The Horner family had an unwritten rule about holidays:
Never go back to the same place twice.
But then they discovered Periyali...

Breaking our golden rule
When it comes to holidays, my wife and I are generally of the opinion that there is too much of the world still to see to go back to the same place twice. So how did we find ourselves returning to Periyali Villas for the second summer in a row? What on earth were we thinking? Actually, this is what we were thinking: a cosy villa with its own dinky splash pool, three and a half hours of professional childcare each day, and precious time for me and my wife to get-reacquainted with our Kindles and with each other. We were thinking sandy beaches and friendly local tavernas with playgrounds for fidgety kids. We were thinking how utterly fantastic it was for all of us last time, and how much we wanted to go back.

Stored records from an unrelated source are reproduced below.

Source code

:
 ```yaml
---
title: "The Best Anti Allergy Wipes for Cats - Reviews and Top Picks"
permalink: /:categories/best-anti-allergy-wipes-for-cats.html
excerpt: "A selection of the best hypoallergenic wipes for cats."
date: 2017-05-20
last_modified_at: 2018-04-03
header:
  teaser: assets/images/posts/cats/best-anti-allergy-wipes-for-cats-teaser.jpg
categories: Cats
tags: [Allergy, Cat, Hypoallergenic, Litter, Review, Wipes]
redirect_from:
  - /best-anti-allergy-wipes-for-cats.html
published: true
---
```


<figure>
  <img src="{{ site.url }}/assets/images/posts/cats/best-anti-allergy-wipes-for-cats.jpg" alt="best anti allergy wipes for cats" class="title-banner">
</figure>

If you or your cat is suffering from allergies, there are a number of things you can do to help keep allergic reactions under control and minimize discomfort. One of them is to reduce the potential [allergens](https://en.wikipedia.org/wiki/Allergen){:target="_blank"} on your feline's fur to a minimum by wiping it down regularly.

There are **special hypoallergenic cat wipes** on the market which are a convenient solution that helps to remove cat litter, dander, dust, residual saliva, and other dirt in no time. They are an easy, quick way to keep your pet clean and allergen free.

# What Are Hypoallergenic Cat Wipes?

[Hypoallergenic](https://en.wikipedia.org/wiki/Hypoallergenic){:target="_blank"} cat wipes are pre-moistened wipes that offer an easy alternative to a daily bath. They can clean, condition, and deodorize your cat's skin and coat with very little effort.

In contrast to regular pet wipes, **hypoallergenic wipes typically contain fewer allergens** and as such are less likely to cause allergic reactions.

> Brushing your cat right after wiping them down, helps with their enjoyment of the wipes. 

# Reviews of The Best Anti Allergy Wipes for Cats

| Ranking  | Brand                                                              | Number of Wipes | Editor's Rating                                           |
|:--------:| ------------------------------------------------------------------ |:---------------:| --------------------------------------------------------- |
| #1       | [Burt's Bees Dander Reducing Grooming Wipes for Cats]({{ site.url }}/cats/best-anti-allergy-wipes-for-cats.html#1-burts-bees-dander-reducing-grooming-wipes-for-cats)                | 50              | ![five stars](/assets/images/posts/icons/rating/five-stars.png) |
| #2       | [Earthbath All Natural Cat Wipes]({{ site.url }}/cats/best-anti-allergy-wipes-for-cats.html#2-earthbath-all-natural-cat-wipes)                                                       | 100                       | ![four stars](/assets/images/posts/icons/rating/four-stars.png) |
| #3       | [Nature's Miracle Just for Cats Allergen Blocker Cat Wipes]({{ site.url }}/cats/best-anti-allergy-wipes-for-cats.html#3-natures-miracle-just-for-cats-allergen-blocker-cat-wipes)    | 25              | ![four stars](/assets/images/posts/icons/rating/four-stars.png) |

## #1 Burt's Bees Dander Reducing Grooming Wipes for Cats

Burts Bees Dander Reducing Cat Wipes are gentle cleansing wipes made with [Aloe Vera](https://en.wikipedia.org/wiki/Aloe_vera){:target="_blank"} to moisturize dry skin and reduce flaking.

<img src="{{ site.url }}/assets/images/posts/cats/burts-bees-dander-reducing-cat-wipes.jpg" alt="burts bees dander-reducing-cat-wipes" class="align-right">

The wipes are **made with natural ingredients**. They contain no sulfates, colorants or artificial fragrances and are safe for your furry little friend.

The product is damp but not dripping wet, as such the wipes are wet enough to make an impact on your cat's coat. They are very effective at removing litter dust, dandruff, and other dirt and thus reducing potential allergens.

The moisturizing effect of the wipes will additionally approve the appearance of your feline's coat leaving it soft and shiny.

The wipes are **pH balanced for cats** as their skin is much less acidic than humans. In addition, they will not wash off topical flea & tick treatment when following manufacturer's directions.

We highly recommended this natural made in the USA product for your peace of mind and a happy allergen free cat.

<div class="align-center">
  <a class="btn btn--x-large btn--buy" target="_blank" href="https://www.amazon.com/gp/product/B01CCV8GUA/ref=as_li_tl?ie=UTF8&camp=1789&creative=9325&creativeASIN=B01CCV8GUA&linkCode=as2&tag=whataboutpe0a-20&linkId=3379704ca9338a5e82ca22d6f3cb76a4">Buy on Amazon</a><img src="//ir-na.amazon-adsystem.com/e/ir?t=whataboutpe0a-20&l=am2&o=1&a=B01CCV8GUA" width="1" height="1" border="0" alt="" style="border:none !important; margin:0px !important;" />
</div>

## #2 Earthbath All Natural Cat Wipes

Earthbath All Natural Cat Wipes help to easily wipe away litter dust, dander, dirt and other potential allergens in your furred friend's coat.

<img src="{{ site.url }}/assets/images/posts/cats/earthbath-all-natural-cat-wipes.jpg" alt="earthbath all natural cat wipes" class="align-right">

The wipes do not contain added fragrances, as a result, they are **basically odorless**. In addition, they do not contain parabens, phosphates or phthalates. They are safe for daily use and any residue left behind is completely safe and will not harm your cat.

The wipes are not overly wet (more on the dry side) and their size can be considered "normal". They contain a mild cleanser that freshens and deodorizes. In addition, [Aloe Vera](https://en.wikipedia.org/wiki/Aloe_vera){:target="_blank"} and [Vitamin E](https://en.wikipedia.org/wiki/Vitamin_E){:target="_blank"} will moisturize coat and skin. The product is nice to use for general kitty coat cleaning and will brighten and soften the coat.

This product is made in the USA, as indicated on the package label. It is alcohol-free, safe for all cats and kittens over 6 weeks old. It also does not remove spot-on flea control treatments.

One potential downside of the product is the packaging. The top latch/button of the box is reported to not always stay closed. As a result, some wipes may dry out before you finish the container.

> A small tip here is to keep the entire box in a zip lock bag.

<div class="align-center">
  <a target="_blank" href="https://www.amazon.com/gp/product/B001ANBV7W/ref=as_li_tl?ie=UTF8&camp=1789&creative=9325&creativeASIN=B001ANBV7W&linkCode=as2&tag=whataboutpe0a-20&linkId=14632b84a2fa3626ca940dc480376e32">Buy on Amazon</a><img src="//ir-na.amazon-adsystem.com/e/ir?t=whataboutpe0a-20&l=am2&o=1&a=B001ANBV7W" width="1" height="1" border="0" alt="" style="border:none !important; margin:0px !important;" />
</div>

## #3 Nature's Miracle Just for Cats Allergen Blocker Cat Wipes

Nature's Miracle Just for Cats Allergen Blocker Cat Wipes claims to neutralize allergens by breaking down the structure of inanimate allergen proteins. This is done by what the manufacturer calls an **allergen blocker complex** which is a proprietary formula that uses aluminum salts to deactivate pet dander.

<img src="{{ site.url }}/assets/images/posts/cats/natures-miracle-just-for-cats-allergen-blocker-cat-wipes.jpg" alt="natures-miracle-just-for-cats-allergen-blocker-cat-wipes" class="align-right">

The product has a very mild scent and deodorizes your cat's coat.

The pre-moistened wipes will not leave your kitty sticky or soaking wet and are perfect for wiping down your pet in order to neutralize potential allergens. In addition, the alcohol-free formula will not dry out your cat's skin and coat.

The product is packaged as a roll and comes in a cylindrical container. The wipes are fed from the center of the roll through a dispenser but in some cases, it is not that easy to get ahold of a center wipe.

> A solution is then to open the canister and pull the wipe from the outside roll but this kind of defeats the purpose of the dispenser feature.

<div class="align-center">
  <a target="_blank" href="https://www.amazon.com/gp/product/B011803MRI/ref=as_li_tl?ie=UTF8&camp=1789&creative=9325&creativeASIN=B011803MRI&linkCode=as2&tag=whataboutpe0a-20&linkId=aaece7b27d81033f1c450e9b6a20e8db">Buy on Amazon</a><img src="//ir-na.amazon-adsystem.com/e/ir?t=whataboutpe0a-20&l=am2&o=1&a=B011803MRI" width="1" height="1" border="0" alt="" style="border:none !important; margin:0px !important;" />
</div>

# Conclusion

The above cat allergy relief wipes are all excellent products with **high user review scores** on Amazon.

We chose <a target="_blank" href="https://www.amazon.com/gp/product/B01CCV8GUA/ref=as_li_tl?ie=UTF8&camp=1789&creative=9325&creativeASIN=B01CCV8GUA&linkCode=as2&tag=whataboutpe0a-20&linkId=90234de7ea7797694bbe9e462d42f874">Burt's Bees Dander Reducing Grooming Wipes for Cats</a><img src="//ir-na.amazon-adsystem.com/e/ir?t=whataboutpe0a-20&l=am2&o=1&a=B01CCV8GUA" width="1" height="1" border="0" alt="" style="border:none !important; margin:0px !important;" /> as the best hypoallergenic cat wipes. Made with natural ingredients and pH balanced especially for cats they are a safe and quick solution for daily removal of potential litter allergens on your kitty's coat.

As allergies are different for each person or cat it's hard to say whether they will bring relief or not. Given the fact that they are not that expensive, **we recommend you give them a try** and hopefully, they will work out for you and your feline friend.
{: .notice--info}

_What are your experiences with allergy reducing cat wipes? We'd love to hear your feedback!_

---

Small and perfectly formed
Periyali, you see, is truly unique. I challenge anyone to find anything like it in the Med. Yes, there are kids’ clubs a-plenty, but not on Periyali’s intimate scale. Invariably they are in huge, rather anonymous hotels, which offer neither the privacy of your own villa (so appreciated with young children) nor the sociability of having like-minded families to congregate with around a communal pool. The small scale means the staff get to know the children really well, really quickly, because after all, if you only have a week away, you don’t want to waste half of it with tears at drop off time. The club rooms are cool, bright, stuffed with age-appropriate treats and exactly fit for purpose. And the staff are so good there’s barely a week goes by without a guest trying to poach the nannies to come and work for them back home!

Many happy returns
But what would it be like going back? We didn’t want to spend our holiday relishing last year’s memories and regretting the reality of the return. However, within minutes of touching down in the hot Zakynthian sun, our fears evaporated. It felt like we had come home. Pretty much everything was the same or even better; our kids squealed in delight to see familiar faces in the clubhouse, the gardener smiled at us like we were neighbours and the staff had even made me a cake for my birthday: happy returns indeed. And then we started meeting the other ‘returners’. It turns out there are many, and that we were mere novices. One family we met were back for their sixth time. As with our first trip, Leo and Genevieve took immediately to kids’ club. And the Periyali ‘format’ was as successful as ever: the kids spent mornings in the club, being busy, whilst my wife and I enjoyed a heady few hours feeling gloriously released from responsibility. Afternoons were spent together, on the beach, around the pool or driving off round the island. Weekly movie nights allowed Mum and Dad the chance to go out to dinner à deux, whilst the children got to go to the club in their pyjamas (possibly the highlight of their holiday). My wife and I revelled in our time as a couple. Our children revelled in their independence. And we all agreed that next year, we might just have to break the rules one more time.